0

I am working on an application that uses Amazon Kinesis, and one of the things I was wondering about is how you can roll over an application during an upgrade without data loss on streams. I have heard about things like blue/green deployments and such, but I was wondering what is the best practice for upgrading a data streaming service so you don't loose data from your streams.

For example, my application has an HTTP endpoint that ingests data as a series of POST operations. If I want to replace the service with a newer version, how do I manage existing application streaming to my endpoint?

Eric Kolotyluk
  • 1,958
  • 2
  • 21
  • 30

1 Answers1

0

One common method is having a software load balancer (LB) with a virtual IP; behind this LB there would be at least two HTTP ingestion endpoints during normal operation. During upgrade, each endpoint is announced out and upgraded in turn. The LB ensures that no traffic is forwarded to an announced out endpoint.

(The endpoints themselves can be on separate VMs, Docker containers or physical nodes).
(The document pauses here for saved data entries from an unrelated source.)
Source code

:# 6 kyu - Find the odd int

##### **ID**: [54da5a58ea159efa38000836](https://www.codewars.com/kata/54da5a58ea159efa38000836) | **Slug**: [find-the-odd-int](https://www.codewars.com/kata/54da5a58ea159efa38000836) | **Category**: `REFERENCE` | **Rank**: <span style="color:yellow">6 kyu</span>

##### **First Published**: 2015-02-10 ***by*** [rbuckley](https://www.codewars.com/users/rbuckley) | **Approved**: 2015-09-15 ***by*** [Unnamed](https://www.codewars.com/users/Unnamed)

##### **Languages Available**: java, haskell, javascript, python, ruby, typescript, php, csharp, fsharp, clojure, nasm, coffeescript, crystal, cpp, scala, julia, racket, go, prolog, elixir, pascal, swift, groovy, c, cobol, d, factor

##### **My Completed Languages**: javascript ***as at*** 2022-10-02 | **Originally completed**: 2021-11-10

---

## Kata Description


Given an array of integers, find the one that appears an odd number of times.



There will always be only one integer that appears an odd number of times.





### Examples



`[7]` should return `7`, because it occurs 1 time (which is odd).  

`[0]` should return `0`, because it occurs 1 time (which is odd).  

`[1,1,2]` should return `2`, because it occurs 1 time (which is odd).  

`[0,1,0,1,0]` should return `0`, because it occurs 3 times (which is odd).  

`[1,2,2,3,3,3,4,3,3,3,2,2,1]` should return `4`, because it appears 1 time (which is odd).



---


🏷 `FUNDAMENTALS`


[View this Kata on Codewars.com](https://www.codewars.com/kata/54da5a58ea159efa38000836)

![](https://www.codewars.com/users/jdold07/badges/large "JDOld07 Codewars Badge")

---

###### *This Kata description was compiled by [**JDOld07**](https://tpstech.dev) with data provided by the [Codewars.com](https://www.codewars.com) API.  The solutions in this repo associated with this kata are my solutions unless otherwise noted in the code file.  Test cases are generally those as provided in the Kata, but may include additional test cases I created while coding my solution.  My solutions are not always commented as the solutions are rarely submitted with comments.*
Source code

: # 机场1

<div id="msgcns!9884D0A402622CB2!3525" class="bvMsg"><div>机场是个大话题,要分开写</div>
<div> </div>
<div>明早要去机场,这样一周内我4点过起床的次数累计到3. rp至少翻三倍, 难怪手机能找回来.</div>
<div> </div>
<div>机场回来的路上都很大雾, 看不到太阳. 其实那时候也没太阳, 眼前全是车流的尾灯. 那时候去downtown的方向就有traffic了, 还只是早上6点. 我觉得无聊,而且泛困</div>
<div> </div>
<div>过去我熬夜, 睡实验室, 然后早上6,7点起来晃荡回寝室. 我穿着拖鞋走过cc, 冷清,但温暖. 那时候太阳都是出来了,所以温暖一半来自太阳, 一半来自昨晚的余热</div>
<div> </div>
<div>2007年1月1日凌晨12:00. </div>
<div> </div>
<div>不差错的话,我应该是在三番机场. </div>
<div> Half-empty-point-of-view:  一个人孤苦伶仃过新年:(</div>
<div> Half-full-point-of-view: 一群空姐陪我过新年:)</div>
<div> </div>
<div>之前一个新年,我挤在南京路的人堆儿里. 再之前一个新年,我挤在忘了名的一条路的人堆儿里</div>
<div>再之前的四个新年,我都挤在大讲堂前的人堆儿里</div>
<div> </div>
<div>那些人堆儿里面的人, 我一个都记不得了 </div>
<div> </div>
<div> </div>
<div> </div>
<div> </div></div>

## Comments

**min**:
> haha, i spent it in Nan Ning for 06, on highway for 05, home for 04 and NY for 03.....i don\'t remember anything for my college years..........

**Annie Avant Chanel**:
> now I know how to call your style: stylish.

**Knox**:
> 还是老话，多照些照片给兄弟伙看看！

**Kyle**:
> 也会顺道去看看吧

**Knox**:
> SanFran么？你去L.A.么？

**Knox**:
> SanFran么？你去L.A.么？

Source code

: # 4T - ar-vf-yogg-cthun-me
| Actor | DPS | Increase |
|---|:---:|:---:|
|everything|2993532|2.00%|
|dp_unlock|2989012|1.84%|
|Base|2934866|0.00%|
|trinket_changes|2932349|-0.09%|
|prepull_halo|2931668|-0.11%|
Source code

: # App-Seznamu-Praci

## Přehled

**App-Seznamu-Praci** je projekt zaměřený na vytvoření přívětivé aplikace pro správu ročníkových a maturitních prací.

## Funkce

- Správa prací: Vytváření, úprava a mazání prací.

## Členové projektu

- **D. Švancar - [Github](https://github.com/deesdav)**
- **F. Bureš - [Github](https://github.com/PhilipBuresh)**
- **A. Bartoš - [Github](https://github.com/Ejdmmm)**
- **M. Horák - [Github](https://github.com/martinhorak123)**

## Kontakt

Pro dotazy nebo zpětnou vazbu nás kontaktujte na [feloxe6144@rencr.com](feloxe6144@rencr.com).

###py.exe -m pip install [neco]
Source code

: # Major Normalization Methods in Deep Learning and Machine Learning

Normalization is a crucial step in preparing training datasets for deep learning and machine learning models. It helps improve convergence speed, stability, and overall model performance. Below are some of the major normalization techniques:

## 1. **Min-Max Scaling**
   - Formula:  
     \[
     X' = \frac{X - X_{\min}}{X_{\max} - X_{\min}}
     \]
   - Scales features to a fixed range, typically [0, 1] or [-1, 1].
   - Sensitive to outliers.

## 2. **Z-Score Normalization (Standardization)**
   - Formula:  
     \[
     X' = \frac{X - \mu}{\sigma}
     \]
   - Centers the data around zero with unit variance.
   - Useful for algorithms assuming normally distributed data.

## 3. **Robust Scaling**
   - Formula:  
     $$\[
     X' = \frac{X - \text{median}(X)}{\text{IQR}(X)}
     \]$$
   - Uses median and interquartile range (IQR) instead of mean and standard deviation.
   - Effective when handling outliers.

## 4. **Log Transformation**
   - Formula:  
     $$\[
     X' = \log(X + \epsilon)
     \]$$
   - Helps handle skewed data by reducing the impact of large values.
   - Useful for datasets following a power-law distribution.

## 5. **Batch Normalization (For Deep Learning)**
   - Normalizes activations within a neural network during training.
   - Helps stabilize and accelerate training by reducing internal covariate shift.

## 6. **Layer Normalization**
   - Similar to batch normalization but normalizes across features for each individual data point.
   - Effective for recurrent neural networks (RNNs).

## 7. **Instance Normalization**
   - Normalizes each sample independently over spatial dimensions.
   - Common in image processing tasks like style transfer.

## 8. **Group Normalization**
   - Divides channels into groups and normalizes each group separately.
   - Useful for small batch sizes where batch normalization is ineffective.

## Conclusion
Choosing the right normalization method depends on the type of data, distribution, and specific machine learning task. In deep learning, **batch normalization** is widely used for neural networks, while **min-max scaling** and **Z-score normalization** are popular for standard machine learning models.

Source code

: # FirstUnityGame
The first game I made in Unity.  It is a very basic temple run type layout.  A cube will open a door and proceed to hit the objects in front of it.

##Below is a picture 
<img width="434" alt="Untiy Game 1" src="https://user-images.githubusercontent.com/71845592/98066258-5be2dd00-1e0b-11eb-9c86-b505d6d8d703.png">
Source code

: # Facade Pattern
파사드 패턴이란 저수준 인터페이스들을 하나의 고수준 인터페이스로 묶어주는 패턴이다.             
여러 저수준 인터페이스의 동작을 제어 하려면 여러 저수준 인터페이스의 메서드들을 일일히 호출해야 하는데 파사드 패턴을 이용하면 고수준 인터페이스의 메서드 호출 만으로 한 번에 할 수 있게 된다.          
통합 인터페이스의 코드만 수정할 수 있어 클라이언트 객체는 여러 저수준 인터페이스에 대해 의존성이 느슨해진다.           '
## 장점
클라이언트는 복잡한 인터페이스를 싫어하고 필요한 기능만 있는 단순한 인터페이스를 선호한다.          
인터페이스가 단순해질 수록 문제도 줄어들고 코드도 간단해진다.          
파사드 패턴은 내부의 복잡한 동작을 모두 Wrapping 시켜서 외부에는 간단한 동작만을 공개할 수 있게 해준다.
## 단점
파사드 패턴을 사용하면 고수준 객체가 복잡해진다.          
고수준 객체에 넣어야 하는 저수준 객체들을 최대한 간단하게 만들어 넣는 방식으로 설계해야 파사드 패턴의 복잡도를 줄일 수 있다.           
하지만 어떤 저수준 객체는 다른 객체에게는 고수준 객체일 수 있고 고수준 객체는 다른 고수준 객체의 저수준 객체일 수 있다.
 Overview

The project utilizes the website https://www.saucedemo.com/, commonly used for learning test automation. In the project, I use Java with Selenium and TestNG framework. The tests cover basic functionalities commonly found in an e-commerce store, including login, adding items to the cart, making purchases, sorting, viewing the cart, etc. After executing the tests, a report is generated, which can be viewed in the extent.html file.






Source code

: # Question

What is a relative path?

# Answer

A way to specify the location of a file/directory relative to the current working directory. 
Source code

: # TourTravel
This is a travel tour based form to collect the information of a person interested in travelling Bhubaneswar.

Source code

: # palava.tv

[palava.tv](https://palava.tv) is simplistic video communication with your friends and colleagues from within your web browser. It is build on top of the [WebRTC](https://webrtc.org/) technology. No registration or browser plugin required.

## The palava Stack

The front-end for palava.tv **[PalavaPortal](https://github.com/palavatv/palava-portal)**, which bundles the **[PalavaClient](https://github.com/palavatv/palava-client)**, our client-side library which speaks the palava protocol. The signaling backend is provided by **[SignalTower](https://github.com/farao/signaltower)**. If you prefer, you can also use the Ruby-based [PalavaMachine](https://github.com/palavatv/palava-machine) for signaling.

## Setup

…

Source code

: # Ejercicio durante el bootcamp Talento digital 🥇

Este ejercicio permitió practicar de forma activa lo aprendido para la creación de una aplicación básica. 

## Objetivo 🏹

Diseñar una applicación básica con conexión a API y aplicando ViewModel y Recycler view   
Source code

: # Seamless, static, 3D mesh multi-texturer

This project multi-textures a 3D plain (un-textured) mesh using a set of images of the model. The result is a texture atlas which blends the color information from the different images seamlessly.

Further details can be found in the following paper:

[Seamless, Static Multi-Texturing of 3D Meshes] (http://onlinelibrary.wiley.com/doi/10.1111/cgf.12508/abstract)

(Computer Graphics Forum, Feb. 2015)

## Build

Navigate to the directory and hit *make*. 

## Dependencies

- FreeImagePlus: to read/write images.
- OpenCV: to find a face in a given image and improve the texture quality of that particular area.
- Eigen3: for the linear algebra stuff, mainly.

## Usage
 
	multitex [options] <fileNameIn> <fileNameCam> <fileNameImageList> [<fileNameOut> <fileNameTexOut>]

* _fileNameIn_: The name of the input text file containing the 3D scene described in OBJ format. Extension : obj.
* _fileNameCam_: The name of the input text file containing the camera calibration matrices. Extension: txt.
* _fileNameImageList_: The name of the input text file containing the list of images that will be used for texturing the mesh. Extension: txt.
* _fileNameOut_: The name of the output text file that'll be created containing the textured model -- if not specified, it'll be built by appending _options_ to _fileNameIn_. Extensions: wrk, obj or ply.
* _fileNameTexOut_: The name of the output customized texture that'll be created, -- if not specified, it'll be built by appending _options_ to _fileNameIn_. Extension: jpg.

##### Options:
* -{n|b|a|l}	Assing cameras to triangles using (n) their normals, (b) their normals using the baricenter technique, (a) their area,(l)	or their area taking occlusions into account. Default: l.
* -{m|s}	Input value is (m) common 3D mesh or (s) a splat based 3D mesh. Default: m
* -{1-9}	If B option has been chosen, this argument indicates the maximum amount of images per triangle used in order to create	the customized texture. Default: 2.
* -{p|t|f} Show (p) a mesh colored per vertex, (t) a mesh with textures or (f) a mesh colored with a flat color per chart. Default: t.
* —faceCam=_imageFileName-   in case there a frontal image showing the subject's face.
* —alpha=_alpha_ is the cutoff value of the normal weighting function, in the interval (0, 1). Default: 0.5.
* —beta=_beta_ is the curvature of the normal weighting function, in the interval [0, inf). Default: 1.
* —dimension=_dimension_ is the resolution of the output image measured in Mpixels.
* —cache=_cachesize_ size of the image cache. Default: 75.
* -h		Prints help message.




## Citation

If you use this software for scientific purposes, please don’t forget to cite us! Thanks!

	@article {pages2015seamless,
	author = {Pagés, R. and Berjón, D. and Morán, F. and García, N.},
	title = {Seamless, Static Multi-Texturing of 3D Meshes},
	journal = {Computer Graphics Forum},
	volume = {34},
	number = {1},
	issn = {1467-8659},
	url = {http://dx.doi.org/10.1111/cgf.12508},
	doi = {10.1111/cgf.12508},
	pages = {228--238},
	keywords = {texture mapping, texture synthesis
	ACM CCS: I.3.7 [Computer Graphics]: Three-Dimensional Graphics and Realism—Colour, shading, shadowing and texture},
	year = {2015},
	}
Of course, the stream needs to be finite; the TCP socket/HTTP stream is owned by one of the endpoints. However, as long as the stream can be stopped gracefully, the following flow works, assuming endpoint A owns the current ingestion:

  1. Tell endpoint A not to accept new streams. All new streams will be redirected only to endpoint B by the LB.
  2. Gracefully stop existing streams on endpoint A.
  3. Upgrade A.
  4. Announce A back in.
  5. Rinse and repeat with endpoint B.

As a side point, you would need two endpoints with a load balanced (or master/slave) set-up if you require any reasonable uptime and reliability guarantees.

There are more bespoke methods which allow hot code swap on the same endpoint, but they are more bespoke and rely on specific internal design (e.g. separate process between networking and processing stack connected by IPC).

RomanK
  • 1,258
  • 7
  • 18